**AVAILABLE RECORDS**
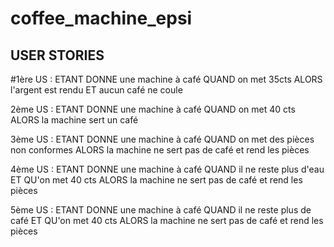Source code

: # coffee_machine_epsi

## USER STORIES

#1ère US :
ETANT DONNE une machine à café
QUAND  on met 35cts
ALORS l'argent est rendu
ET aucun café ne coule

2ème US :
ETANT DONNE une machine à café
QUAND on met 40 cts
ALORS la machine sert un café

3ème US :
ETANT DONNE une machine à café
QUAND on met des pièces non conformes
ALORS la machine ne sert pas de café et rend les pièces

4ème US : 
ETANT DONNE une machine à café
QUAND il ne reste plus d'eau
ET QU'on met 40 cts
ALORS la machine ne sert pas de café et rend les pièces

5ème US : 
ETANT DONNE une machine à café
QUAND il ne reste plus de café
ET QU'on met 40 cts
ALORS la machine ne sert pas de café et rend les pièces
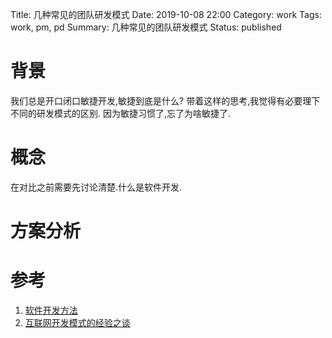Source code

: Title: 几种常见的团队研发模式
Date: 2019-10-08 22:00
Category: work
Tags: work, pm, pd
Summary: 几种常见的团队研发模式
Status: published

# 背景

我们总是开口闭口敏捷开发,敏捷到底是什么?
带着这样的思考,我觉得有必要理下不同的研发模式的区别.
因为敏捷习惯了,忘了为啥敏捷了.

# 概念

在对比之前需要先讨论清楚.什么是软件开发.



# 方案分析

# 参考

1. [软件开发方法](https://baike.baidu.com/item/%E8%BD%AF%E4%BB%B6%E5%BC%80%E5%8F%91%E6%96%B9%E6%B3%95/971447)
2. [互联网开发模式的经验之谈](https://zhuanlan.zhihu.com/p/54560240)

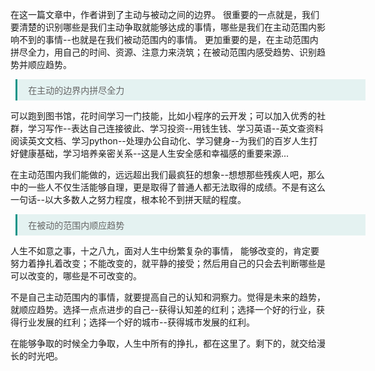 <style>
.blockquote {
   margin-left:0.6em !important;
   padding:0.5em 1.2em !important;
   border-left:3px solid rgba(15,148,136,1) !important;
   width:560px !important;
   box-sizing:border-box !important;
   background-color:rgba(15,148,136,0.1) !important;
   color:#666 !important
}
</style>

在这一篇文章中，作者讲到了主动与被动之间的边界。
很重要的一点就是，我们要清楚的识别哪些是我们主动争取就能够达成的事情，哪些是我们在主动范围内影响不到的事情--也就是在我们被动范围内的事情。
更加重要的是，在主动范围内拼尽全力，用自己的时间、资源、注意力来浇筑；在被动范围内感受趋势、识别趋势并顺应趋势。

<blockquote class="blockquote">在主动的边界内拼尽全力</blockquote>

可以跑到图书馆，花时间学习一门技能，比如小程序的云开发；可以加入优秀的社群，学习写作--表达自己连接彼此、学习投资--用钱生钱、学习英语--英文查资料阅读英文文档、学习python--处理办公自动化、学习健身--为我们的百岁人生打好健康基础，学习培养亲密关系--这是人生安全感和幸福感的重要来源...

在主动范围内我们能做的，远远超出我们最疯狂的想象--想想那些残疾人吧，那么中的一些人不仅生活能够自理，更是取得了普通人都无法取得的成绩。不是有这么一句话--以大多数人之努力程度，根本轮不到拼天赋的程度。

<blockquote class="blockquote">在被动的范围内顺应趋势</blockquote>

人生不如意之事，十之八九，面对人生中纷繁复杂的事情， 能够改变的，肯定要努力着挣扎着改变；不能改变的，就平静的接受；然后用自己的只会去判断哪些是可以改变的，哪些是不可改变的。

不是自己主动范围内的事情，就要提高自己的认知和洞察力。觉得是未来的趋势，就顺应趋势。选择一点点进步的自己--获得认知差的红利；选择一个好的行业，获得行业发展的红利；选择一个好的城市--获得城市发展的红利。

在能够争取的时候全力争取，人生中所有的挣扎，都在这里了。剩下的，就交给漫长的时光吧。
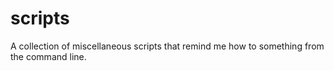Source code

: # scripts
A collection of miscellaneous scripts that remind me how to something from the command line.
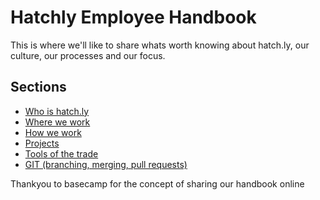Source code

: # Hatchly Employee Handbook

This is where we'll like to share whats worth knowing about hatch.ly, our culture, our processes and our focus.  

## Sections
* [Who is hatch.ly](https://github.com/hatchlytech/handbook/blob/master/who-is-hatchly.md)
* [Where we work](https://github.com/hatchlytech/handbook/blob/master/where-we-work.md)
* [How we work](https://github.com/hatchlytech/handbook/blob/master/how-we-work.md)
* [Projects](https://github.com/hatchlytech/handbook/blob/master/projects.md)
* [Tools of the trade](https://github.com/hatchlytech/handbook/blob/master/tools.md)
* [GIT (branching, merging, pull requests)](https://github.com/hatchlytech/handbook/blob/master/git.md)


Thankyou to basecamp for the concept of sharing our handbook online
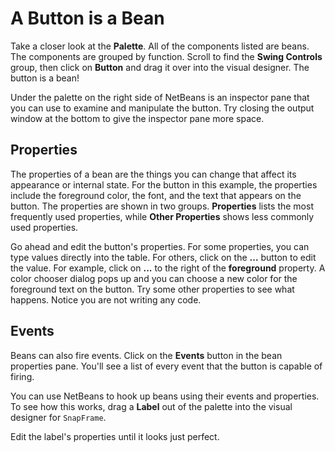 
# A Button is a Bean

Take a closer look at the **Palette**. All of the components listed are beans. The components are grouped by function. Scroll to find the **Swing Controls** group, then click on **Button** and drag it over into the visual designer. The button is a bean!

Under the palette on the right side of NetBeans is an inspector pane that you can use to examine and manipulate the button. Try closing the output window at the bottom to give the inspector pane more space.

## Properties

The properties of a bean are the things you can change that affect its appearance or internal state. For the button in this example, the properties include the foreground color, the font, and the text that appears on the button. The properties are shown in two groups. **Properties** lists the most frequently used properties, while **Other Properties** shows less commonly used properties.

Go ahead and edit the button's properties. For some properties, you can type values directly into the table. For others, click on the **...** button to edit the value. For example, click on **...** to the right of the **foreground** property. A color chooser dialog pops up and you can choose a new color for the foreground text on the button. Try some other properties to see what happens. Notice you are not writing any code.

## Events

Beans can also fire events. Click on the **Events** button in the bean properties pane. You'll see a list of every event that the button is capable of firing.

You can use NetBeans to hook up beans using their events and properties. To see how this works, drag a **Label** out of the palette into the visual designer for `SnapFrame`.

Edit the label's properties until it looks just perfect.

**ABOUT THIS EXERCISE**
Your reply must contain each entry exactly as written and no pictures.

**RESULT FOR THIS TASK**
Source code

: # coffee_machine_epsi

## USER STORIES

#1ère US :
ETANT DONNE une machine à café
QUAND  on met 35cts
ALORS l'argent est rendu
ET aucun café ne coule

2ème US :
ETANT DONNE une machine à café
QUAND on met 40 cts
ALORS la machine sert un café

3ème US :
ETANT DONNE une machine à café
QUAND on met des pièces non conformes
ALORS la machine ne sert pas de café et rend les pièces

4ème US : 
ETANT DONNE une machine à café
QUAND il ne reste plus d'eau
ET QU'on met 40 cts
ALORS la machine ne sert pas de café et rend les pièces

5ème US : 
ETANT DONNE une machine à café
QUAND il ne reste plus de café
ET QU'on met 40 cts
ALORS la machine ne sert pas de café et rend les pièces
Source code

: Title: 几种常见的团队研发模式
Date: 2019-10-08 22:00
Category: work
Tags: work, pm, pd
Summary: 几种常见的团队研发模式
Status: published

# 背景

我们总是开口闭口敏捷开发,敏捷到底是什么?
带着这样的思考,我觉得有必要理下不同的研发模式的区别.
因为敏捷习惯了,忘了为啥敏捷了.

# 概念

在对比之前需要先讨论清楚.什么是软件开发.



# 方案分析

# 参考

1. [软件开发方法](https://baike.baidu.com/item/%E8%BD%AF%E4%BB%B6%E5%BC%80%E5%8F%91%E6%96%B9%E6%B3%95/971447)
2. [互联网开发模式的经验之谈](https://zhuanlan.zhihu.com/p/54560240)

 <style>
.blockquote {
   margin-left:0.6em !important;
   padding:0.5em 1.2em !important;
   border-left:3px solid rgba(15,148,136,1) !important;
   width:560px !important;
   box-sizing:border-box !important;
   background-color:rgba(15,148,136,0.1) !important;
   color:#666 !important
}
</style>

在这一篇文章中，作者讲到了主动与被动之间的边界。
很重要的一点就是，我们要清楚的识别哪些是我们主动争取就能够达成的事情，哪些是我们在主动范围内影响不到的事情--也就是在我们被动范围内的事情。
更加重要的是，在主动范围内拼尽全力，用自己的时间、资源、注意力来浇筑；在被动范围内感受趋势、识别趋势并顺应趋势。

<blockquote class="blockquote">在主动的边界内拼尽全力</blockquote>

可以跑到图书馆，花时间学习一门技能，比如小程序的云开发；可以加入优秀的社群，学习写作--表达自己连接彼此、学习投资--用钱生钱、学习英语--英文查资料阅读英文文档、学习python--处理办公自动化、学习健身--为我们的百岁人生打好健康基础，学习培养亲密关系--这是人生安全感和幸福感的重要来源...

在主动范围内我们能做的，远远超出我们最疯狂的想象--想想那些残疾人吧，那么中的一些人不仅生活能够自理，更是取得了普通人都无法取得的成绩。不是有这么一句话--以大多数人之努力程度，根本轮不到拼天赋的程度。

<blockquote class="blockquote">在被动的范围内顺应趋势</blockquote>

人生不如意之事，十之八九，面对人生中纷繁复杂的事情， 能够改变的，肯定要努力着挣扎着改变；不能改变的，就平静的接受；然后用自己的只会去判断哪些是可以改变的，哪些是不可改变的。

不是自己主动范围内的事情，就要提高自己的认知和洞察力。觉得是未来的趋势，就顺应趋势。选择一点点进步的自己--获得认知差的红利；选择一个好的行业，获得行业发展的红利；选择一个好的城市--获得城市发展的红利。

在能够争取的时候全力争取，人生中所有的挣扎，都在这里了。剩下的，就交给漫长的时光吧。
Source code

: # scripts
A collection of miscellaneous scripts that remind me how to something from the command line.
Source code

: # Hatchly Employee Handbook

This is where we'll like to share whats worth knowing about hatch.ly, our culture, our processes and our focus.  

## Sections
* [Who is hatch.ly](https://github.com/hatchlytech/handbook/blob/master/who-is-hatchly.md)
* [Where we work](https://github.com/hatchlytech/handbook/blob/master/where-we-work.md)
* [How we work](https://github.com/hatchlytech/handbook/blob/master/how-we-work.md)
* [Projects](https://github.com/hatchlytech/handbook/blob/master/projects.md)
* [Tools of the trade](https://github.com/hatchlytech/handbook/blob/master/tools.md)
* [GIT (branching, merging, pull requests)](https://github.com/hatchlytech/handbook/blob/master/git.md)


Thankyou to basecamp for the concept of sharing our handbook online
# A Button is a Bean

Take a closer look at the **Palette**. All of the components listed are beans. The components are grouped by function. Scroll to find the **Swing Controls** group, then click on **Button** and drag it over into the visual designer. The button is a bean!

Under the palette on the right side of NetBeans is an inspector pane that you can use to examine and manipulate the button. Try closing the output window at the bottom to give the inspector pane more space.

## Properties

The properties of a bean are the things you can change that affect its appearance or internal state. For the button in this example, the properties include the foreground color, the font, and the text that appears on the button. The properties are shown in two groups. **Properties** lists the most frequently used properties, while **Other Properties** shows less commonly used properties.

Go ahead and edit the button's properties. For some properties, you can type values directly into the table. For others, click on the **...** button to edit the value. For example, click on **...** to the right of the **foreground** property. A color chooser dialog pops up and you can choose a new color for the foreground text on the button. Try some other properties to see what happens. Notice you are not writing any code.

## Events

Beans can also fire events. Click on the **Events** button in the bean properties pane. You'll see a list of every event that the button is capable of firing.

You can use NetBeans to hook up beans using their events and properties. To see how this works, drag a **Label** out of the palette into the visual designer for `SnapFrame`.

Edit the label's properties until it looks just perfect.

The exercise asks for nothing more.